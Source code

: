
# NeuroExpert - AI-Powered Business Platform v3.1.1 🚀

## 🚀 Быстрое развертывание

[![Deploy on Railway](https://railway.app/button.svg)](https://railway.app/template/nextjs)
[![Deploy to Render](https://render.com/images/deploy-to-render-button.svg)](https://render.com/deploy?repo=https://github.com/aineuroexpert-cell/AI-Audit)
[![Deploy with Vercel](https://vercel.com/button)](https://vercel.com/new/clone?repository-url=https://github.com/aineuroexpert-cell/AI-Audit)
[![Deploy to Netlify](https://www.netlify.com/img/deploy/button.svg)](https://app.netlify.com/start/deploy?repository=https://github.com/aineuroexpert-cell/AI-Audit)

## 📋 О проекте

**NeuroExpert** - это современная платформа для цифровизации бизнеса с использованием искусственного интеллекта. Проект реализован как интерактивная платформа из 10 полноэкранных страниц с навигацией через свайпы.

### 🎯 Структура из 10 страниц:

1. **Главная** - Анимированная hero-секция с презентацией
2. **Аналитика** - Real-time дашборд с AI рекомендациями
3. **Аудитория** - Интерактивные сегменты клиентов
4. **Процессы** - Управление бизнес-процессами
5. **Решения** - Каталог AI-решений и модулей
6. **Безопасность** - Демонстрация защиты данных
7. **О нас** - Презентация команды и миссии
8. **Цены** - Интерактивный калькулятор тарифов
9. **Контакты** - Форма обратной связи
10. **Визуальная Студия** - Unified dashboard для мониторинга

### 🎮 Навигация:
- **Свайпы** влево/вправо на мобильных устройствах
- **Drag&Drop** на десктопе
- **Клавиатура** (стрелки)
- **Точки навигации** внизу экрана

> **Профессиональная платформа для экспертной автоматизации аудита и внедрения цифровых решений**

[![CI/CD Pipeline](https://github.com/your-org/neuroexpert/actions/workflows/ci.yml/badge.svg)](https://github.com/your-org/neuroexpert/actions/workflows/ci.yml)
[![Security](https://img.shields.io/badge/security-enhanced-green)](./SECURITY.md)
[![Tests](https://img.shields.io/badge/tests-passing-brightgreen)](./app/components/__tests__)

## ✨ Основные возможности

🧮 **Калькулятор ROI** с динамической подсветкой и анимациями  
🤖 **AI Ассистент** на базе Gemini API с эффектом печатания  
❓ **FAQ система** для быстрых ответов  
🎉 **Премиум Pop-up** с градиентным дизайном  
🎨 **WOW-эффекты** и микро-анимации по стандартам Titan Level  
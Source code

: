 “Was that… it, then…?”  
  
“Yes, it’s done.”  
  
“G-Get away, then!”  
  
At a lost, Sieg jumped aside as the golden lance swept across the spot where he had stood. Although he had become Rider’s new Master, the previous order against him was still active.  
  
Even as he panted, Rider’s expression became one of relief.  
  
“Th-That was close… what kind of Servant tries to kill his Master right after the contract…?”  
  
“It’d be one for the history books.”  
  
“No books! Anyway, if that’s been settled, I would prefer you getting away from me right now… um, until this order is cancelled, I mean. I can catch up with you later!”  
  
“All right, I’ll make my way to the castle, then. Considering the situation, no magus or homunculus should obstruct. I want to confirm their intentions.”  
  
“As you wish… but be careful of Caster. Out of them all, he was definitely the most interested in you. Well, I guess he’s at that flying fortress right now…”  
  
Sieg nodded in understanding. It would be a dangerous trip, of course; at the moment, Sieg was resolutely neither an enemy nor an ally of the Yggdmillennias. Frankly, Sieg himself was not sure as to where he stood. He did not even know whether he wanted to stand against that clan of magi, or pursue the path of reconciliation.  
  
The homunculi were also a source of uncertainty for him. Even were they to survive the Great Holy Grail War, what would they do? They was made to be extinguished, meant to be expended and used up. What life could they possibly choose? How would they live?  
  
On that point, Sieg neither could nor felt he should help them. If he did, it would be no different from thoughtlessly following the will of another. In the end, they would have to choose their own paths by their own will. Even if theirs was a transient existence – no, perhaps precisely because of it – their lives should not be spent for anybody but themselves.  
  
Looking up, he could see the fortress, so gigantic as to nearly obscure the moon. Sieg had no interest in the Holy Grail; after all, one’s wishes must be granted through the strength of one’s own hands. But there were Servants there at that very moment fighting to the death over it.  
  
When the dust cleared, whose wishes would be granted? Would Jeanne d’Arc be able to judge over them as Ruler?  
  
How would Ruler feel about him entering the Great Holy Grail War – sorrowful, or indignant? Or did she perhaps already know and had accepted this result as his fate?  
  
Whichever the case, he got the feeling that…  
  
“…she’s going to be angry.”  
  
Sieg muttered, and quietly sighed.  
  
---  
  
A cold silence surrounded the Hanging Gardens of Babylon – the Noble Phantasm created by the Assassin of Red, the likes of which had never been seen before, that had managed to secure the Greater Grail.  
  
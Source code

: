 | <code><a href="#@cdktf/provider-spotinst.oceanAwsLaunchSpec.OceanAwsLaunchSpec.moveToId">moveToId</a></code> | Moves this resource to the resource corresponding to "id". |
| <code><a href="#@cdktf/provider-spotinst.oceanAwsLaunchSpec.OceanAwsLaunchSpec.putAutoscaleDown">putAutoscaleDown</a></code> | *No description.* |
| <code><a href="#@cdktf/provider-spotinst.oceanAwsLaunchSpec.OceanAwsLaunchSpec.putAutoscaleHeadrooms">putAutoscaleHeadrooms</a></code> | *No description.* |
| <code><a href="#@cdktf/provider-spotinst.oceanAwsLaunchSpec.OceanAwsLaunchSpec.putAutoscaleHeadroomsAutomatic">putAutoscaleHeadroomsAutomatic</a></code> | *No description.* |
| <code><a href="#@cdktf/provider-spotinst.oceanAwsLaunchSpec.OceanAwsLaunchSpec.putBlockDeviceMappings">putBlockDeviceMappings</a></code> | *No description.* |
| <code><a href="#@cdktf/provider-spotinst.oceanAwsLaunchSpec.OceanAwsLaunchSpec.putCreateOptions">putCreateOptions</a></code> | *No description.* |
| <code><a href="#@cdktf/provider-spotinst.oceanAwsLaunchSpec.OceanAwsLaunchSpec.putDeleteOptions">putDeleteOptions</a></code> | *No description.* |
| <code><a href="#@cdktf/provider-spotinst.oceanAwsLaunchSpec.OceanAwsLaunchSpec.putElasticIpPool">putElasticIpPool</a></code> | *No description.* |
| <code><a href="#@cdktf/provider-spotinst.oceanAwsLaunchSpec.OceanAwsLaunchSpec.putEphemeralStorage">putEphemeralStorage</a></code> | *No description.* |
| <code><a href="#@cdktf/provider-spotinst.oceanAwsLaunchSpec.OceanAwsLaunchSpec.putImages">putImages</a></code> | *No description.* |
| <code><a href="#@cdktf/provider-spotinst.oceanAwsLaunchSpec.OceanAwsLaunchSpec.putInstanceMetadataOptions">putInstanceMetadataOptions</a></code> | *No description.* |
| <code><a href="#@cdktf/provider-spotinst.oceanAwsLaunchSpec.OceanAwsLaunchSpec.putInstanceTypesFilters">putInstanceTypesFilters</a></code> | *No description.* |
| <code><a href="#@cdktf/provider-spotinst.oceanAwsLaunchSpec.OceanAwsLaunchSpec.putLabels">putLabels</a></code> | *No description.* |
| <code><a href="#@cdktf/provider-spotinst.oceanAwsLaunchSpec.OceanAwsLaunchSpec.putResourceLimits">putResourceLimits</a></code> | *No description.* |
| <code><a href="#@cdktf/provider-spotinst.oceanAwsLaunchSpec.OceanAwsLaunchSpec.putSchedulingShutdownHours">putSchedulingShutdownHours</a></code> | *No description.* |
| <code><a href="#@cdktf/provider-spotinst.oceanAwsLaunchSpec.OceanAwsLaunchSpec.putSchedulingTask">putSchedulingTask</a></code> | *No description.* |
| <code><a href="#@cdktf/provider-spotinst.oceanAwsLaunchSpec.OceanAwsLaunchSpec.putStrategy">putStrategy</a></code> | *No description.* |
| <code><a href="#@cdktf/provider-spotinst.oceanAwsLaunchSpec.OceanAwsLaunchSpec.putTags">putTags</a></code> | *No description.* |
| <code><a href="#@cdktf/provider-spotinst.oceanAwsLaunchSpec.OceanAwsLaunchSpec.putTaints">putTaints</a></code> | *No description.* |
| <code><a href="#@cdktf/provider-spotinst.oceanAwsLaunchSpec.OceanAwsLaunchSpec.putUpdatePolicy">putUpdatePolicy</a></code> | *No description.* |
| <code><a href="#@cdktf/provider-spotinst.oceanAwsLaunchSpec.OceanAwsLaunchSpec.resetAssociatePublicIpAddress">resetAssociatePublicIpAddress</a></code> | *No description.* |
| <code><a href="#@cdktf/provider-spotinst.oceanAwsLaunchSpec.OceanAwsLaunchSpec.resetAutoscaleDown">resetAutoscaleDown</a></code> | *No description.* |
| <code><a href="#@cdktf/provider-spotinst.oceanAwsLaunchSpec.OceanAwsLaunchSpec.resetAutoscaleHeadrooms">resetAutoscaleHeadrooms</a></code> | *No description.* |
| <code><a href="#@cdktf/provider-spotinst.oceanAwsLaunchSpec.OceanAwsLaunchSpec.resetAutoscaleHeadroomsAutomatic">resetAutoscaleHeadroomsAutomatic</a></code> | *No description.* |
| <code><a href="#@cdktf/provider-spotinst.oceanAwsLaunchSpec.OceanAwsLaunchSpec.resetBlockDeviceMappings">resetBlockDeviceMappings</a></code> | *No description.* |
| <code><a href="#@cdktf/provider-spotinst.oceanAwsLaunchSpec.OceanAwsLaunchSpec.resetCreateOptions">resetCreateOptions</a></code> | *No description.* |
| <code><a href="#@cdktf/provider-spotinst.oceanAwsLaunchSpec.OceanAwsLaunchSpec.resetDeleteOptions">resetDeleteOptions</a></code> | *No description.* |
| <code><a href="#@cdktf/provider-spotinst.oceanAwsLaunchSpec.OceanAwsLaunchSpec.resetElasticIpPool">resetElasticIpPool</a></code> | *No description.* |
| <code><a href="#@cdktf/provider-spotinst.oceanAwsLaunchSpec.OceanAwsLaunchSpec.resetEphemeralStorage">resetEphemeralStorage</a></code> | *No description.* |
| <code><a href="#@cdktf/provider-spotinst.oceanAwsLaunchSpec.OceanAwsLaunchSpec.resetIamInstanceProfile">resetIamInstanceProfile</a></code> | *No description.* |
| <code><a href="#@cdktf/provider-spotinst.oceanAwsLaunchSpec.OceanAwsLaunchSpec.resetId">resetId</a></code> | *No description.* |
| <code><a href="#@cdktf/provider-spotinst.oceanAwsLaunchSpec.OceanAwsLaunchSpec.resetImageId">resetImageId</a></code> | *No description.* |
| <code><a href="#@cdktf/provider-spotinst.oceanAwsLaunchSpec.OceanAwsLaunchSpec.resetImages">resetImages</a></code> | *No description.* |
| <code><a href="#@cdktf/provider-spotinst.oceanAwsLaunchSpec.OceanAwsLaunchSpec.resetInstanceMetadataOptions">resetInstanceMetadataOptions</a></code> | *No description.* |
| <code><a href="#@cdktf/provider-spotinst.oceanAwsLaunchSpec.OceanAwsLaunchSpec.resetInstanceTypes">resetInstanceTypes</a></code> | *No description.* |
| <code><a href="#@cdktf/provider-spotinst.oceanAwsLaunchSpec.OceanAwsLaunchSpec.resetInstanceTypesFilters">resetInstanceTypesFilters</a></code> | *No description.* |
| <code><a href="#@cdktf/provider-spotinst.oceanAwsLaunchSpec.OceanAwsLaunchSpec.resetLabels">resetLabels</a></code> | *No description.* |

################

> Directions for this task:
Please return every line of the material above that includes "aineuroexpert".

> Task solution:
[![Deploy to Render](https://render.com/images/deploy-to-render-button.svg)](https://render.com/deploy?repo=https://github.com/aineuroexpert-cell/AI-Audit)
[![Deploy with Vercel](https://vercel.com/button)](https://vercel.com/new/clone?repository-url=https://github.com/aineuroexpert-cell/AI-Audit)
[![Deploy to Netlify](https://www.netlify.com/img/deploy/button.svg)](https://app.netlify.com/start/deploy?repository=https://github.com/aineuroexpert-cell/AI-Audit)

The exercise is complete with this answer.